Eastern Peripheral Expressway land buying decisions hinge on a fact most brokers will not state plainly: the 135 km NE-2 Kundli Ghaziabad Palwal corridor is fully access-controlled with only seven authorised exits, namely Baghpat, Duhai, Dasna, Dadri, Atali-Chasna and the Kundli-Palwal endpoints. Inaugurated in May 2018 and built at roughly ₹11,000 crore, the EPE passes through Haryana (Sonipat, Faridabad), Uttar Pradesh (Baghpat, Ghaziabad, Gautam Buddha Nagar) and brushes Delhi's eastern fringe. Three different land regimes apply along this single corridor. This page covers the authority approvals that actually matter, the abadi-agriculture trap that catches first-time buyers, and the corridors where appreciation is real versus speculative.
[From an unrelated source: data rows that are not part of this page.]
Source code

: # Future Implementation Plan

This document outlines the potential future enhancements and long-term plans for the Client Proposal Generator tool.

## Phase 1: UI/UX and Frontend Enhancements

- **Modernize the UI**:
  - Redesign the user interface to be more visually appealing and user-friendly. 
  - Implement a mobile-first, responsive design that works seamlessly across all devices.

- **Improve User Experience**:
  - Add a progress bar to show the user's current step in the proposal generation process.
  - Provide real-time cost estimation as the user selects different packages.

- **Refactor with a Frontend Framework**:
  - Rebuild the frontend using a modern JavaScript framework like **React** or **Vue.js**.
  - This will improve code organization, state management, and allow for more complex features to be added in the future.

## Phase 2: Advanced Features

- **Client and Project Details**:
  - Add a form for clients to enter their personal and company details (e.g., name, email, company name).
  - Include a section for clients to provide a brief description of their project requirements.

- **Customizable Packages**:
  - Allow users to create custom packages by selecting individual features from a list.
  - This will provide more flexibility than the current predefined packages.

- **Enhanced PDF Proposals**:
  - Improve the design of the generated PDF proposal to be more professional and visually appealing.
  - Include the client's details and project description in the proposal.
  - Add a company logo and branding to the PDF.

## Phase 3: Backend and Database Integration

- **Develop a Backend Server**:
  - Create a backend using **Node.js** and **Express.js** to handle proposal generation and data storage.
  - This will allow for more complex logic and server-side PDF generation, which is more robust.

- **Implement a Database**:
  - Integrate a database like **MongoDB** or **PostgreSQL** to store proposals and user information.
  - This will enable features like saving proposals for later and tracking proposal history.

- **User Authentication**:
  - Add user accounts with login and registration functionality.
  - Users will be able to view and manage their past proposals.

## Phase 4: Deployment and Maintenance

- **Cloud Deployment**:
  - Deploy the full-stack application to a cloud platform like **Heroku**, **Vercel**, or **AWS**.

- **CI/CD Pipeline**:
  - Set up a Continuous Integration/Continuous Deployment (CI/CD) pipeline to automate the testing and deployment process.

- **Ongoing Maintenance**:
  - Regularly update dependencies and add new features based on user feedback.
Regulatory Red Flags Specific to EPE Land Buyers

Three failures sink most plot deals along this corridor. The first is the three-state title regime. In Haryana stretches (Sonipat-Kundli and Faridabad-Palwal), HSVP (formerly HUDA) and town and country planning department sanctions are mandatory for any residential layout. Plots in HSVP sectors carry a different title chain than private colonies under licence from the Director of Town and Country Planning. In Uttar Pradesh stretches (Baghpat, Ghaziabad, Greater Noida), GNIDA and YEIDA allotments dominate near the interchanges, while Awas Vikas Parishad and private developers operate elsewhere. Plots advertised simply as "near EPE" without naming the controlling authority are usually unapproved layouts on revenue land.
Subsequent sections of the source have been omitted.